Maureen Beresford believes that when gathering data for a board evaluation, it must first be established what the evaluation is – for example, is it to be a report or a presentation? She warns against boards and board members homing in too narrowly on specific details and issues, stating that it is better to allow the evaluators to explain their conclusions, ideally with a meeting where the findings from the evaluation can be outlined.
She admits it can be difficult if evaluations bring up controversial topics, so suggests possibly laying the groundwork first, by having a pre-meeting, so that discussions with the board over sensitive matters can be more constructive. Sabine Dembkowski also stresses the importance of going over issues with company secretaries before making a presentation to a board, (who typically hate surprises).
“It’s important to look at what’s behind what is disclosed in a report”
Board evaluations can provide great data and insight, but this does not always translate into subsequent action, and Maureen suggests that people look at what is behind that which is disclosed in a report. Some details may not be emphasised enough, or some actions may be overly ‘bigged up’.
She stresses that although companies do comply with corporate governance, there is always the risk of ‘boiler plate’ language, citing clichéd terms such as ‘working closely together’. She is keen for boards to think about the meaning behind the terms they are using – and more importantly to use actual examples, to show how a board is working together or taking on challenges.
Maureen gives the example of diversity- rather than saying you are going to be diverse, specify whether this means that the board will become more diverse, or does this refer to diversity across the company as a whole? It could also refer to issues such as succession planning or more specific targets in terms of recruitment.

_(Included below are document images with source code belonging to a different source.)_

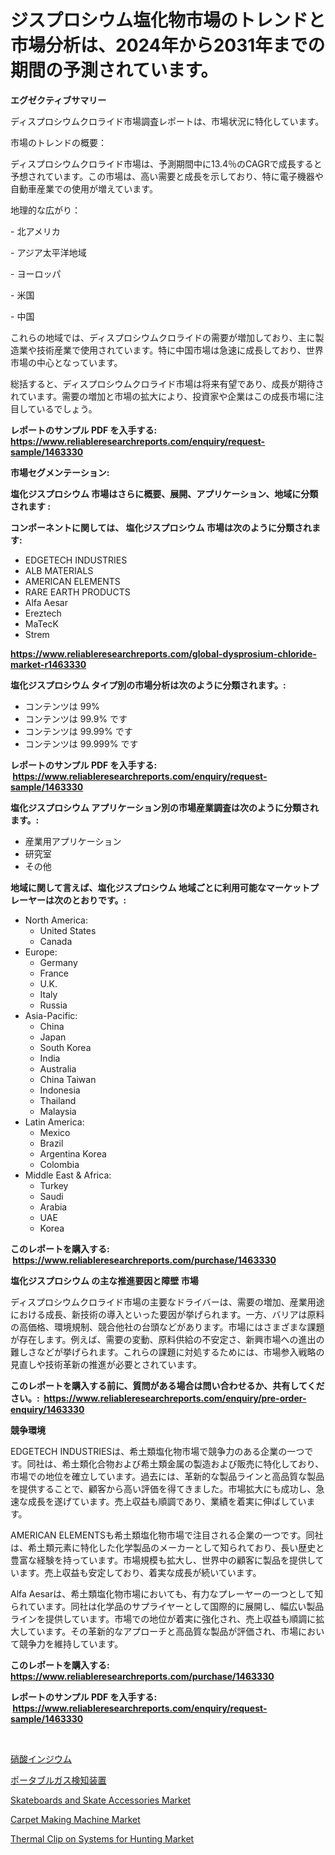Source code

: <p><h1>ジスプロシウム塩化物市場のトレンドと市場分析は、2024年から2031年までの期間の予測されています。</h1></p><p><strong>エグゼクティブサマリー</strong></p>
<p><p>ディスプロシウムクロライド市場調査レポートは、市場状況に特化しています。</p><p>市場のトレンドの概要：</p><p>ディスプロシウムクロライド市場は、予測期間中に13.4％のCAGRで成長すると予想されています。この市場は、高い需要と成長を示しており、特に電子機器や自動車産業での使用が増えています。</p><p>地理的な広がり：</p><p>- 北アメリカ</p><p>- アジア太平洋地域</p><p>- ヨーロッパ</p><p>- 米国</p><p>- 中国</p><p>これらの地域では、ディスプロシウムクロライドの需要が増加しており、主に製造業や技術産業で使用されています。特に中国市場は急速に成長しており、世界市場の中心となっています。</p><p>総括すると、ディスプロシウムクロライド市場は将来有望であり、成長が期待されています。需要の増加と市場の拡大により、投資家や企業はこの成長市場に注目しているでしょう。</p></p>
<p><strong>レポートのサンプル PDF を入手する: <a href="https://www.reliableresearchreports.com/enquiry/request-sample/1463330">https://www.reliableresearchreports.com/enquiry/request-sample/1463330</a></strong></p>
<p><strong>市場セグメンテーション:</strong></p>
<p><strong> 塩化ジスプロシウム 市場はさらに概要、展開、アプリケーション、地域に分類されます :</strong></p>
<p><strong>コンポーネントに関しては、 塩化ジスプロシウム 市場は次のように分類されます: &nbsp;</strong></p>
<p><ul><li>EDGETECH INDUSTRIES</li><li>ALB MATERIALS</li><li>AMERICAN ELEMENTS</li><li>RARE EARTH PRODUCTS</li><li>Alfa Aesar</li><li>Ereztech</li><li>MaTecK</li><li>Strem</li></ul></p>
<p><strong><a href="https://www.reliableresearchreports.com/global-dysprosium-chloride-market-r1463330">https://www.reliableresearchreports.com/global-dysprosium-chloride-market-r1463330</a></strong></p>
<p><strong> 塩化ジスプロシウム タイプ別の市場分析は次のように分類されます。:</strong></p>
<p><ul><li>コンテンツは 99%</li><li>コンテンツは 99.9% です</li><li>コンテンツは 99.99% です</li><li>コンテンツは 99.999% です</li></ul></p>
<p><strong>レポートのサンプル PDF を入手する: &nbsp;<a href="https://www.reliableresearchreports.com/enquiry/request-sample/1463330">https://www.reliableresearchreports.com/enquiry/request-sample/1463330</a></strong></p>
<p><strong> 塩化ジスプロシウム アプリケーション別の市場産業調査は次のように分類されます。:</strong></p>
<p><ul><li>産業用アプリケーション</li><li>研究室</li><li>その他</li></ul></p>
<p><strong>地域に関して言えば、塩化ジスプロシウム 地域ごとに利用可能なマーケットプレーヤーは次のとおりです。:</strong></p>
<p><ul>
    <li>
        North America:
        <ul>
            <li>United States</li>
            <li>Canada</li>
        </ul>
    </li>
    <li>
        Europe:
        <ul>
            <li>Germany</li>
            <li>France</li>
            <li>U.K.</li>
            <li>Italy</li>
            <li>Russia</li>
        </ul>
    </li>
    <li>
        Asia-Pacific:
        <ul>
            <li>China</li>
            <li>Japan</li>
            <li>South Korea</li>
            <li>India</li>
            <li>Australia</li>
            <li>China Taiwan</li>
            <li>Indonesia</li>
            <li>Thailand</li>
            <li>Malaysia</li>
        </ul>
    </li>
    <li>
        Latin America:
        <ul>
            <li>Mexico</li>
            <li>Brazil</li>
            <li>Argentina Korea</li>
            <li>Colombia</li>
        </ul>
    </li>
    <li>
        Middle East & Africa:
        <ul>
            <li>Turkey</li>
            <li>Saudi</li>
            <li>Arabia</li>
            <li>UAE</li>
            <li>Korea</li>
        </ul>
    </li>
    </ul></p>
<p><strong>このレポートを購入する: &nbsp;<a href="https://www.reliableresearchreports.com/purchase/1463330">https://www.reliableresearchreports.com/purchase/1463330</a></strong></p>
<p><strong>塩化ジスプロシウム の主な推進要因と障壁 市場</strong></p>
<p><p>ディスプロシウムクロライド市場の主要なドライバーは、需要の増加、産業用途における成長、新技術の導入といった要因が挙げられます。一方、バリアは原料の高価格、環境規制、競合他社の台頭などがあります。市場にはさまざまな課題が存在します。例えば、需要の変動、原料供給の不安定さ、新興市場への進出の難しさなどが挙げられます。これらの課題に対処するためには、市場参入戦略の見直しや技術革新の推進が必要とされています。</p></p>
<p><strong>このレポートを購入する前に、質問がある場合は問い合わせるか、共有してください。:&nbsp; <a href="https://www.reliableresearchreports.com/enquiry/pre-order-enquiry/1463330">https://www.reliableresearchreports.com/enquiry/pre-order-enquiry/1463330</a></strong></p>
<p><strong>競争環境</strong></p>
<p><p>EDGETECH INDUSTRIESは、希土類塩化物市場で競争力のある企業の一つです。同社は、希土類化合物および希土類金属の製造および販売に特化しており、市場での地位を確立しています。過去には、革新的な製品ラインと高品質な製品を提供することで、顧客から高い評価を得てきました。市場拡大にも成功し、急速な成長を遂げています。売上収益も順調であり、業績を着実に伸ばしています。</p><p>AMERICAN ELEMENTSも希土類塩化物市場で注目される企業の一つです。同社は、希土類元素に特化した化学製品のメーカーとして知られており、長い歴史と豊富な経験を持っています。市場規模も拡大し、世界中の顧客に製品を提供しています。売上収益も安定しており、着実な成長が続いています。</p><p>Alfa Aesarは、希土類塩化物市場においても、有力なプレーヤーの一つとして知られています。同社は化学品のサプライヤーとして国際的に展開し、幅広い製品ラインを提供しています。市場での地位が着実に強化され、売上収益も順調に拡大しています。その革新的なアプローチと高品質な製品が評価され、市場において競争力を維持しています。</p></p>
<p><strong>このレポートを購入する: &nbsp; <a href="https://www.reliableresearchreports.com/purchase/1463330">https://www.reliableresearchreports.com/purchase/1463330</a></strong></p>
<p><strong>レポートのサンプル PDF を入手する: &nbsp;<a href="https://www.reliableresearchreports.com/enquiry/request-sample/1463330">https://www.reliableresearchreports.com/enquiry/request-sample/1463330</a></strong><strong></strong></p>
<p>&nbsp;</p>
<p><p><a href="https://github.com/ReyesKohler20231/Market-Research-Report-List-1/blob/main/427826430992.md">硝酸インジウム</a></p><p><a href="https://medium.com/@shawnsmihv6/%E6%90%BA%E5%B8%AF%E5%BC%8F%E3%82%AC%E3%82%B9%E6%A4%9C%E7%9F%A5%E8%A3%85%E7%BD%AE%E5%B8%82%E5%A0%B4%E3%81%AE%E5%88%86%E6%9E%90-%E3%82%B0%E3%83%AD%E3%83%BC%E3%83%90%E3%83%AB%E7%94%A3%E6%A5%AD%E3%81%AE%E8%A6%8B%E9%80%9A%E3%81%97%E3%81%A8%E4%BA%88%E6%B8%AC-2024%E5%B9%B4%E3%81%8B%E3%82%892031%E5%B9%B4-c68b2568e55d">ポータブルガス検知装置</a></p><p><a href="https://www.linkedin.com/pulse/skateboards-skate-accessories-market-size-reveals-best-d49xe?trackingId=IW0HAwQVIEYY8zXbEds2rw%3D%3D">Skateboards and Skate Accessories Market</a></p><p><a href="https://github.com/Whitneyboyettebo9kiw7yr13/Market-Research-Report-List-2/blob/main/carpet-making-machine-market.md">Carpet Making Machine Market</a></p><p><a href="https://www.linkedin.com/pulse/thermal-clip-systems-hunting-market-research-report-its-history-ael3c?trackingId=Qt4BPBege3GTh25OKuh%2FLw%3D%3D">Thermal Clip on Systems for Hunting Market</a></p></p>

It’s important to be precise.
“The Company Secretary plays a pivotal role”
For Maureen, the role of Company Secretary is pivotal, as company secretaries are in a position to drive forward some of the actions that can come from a board evaluation. It also helps that they know what agendas are coming up, they discuss what should be on the agenda with the chair, and they collect information. Thus, they can ensure that actions progress and are taken forward.
She also argues that the chair has a role in looking at the board evaluation and whether it is tailored to the needs of the company. The chair has to discuss external facilitators with the rest of the board, she warns, to ensure they understand both why the external facilitator has been chosen and what their remit is.
“It’s important to be positive- if you don’t achieve a target, set one in place you can achieve”
Maureen believes that companies need to look both backward and forward. One example she gives is company culture- a board should look at how this can affect issues such as ESG, employee relations, remuneration policies and so forth. She believes it is important for companies to highlight positive action in their evaluations, as well as being honest, citing good examples of companies who highlighted failures, but also explaining the steps they were taking to address those failures.
She emphasises the importance of continuous monitoring of action plans, setting targets, and also making sure that recommendations are followed after the evaluation has been completed. She acknowledges that plans can change, and it may be that goals have to be re-evaluated, however, she also emphasises that companies need to remember what their goals are, and that they should not be forgotten if those objectives are not achieved.
Clarity is key
In terms of board disclosures, Maureen suggests including:
- an outline of how the evaluation was conducted,
- what the objective was,
- identifying the processes behind the valuation (data, interviews, etc),
- who oversaw the process and
- who undertook the evaluation.
She also emphasises outcomes and ‘joining up’, as well as clarifying the details behind any external evaluators (the name of the company involved, whether they have any connections to the company being evaluated, and the extent of contact the evaluator had with the board.)
The three top takeaways from our conversation are:
- Use the company secretary to assist in reporting to the board and make sure data is translated into later action.
- Be specific and avoid boilerplate catch-all phrases. Specific details help action.
- Be clear and transparent about the evaluation and provide detailed insights into the results and action planning.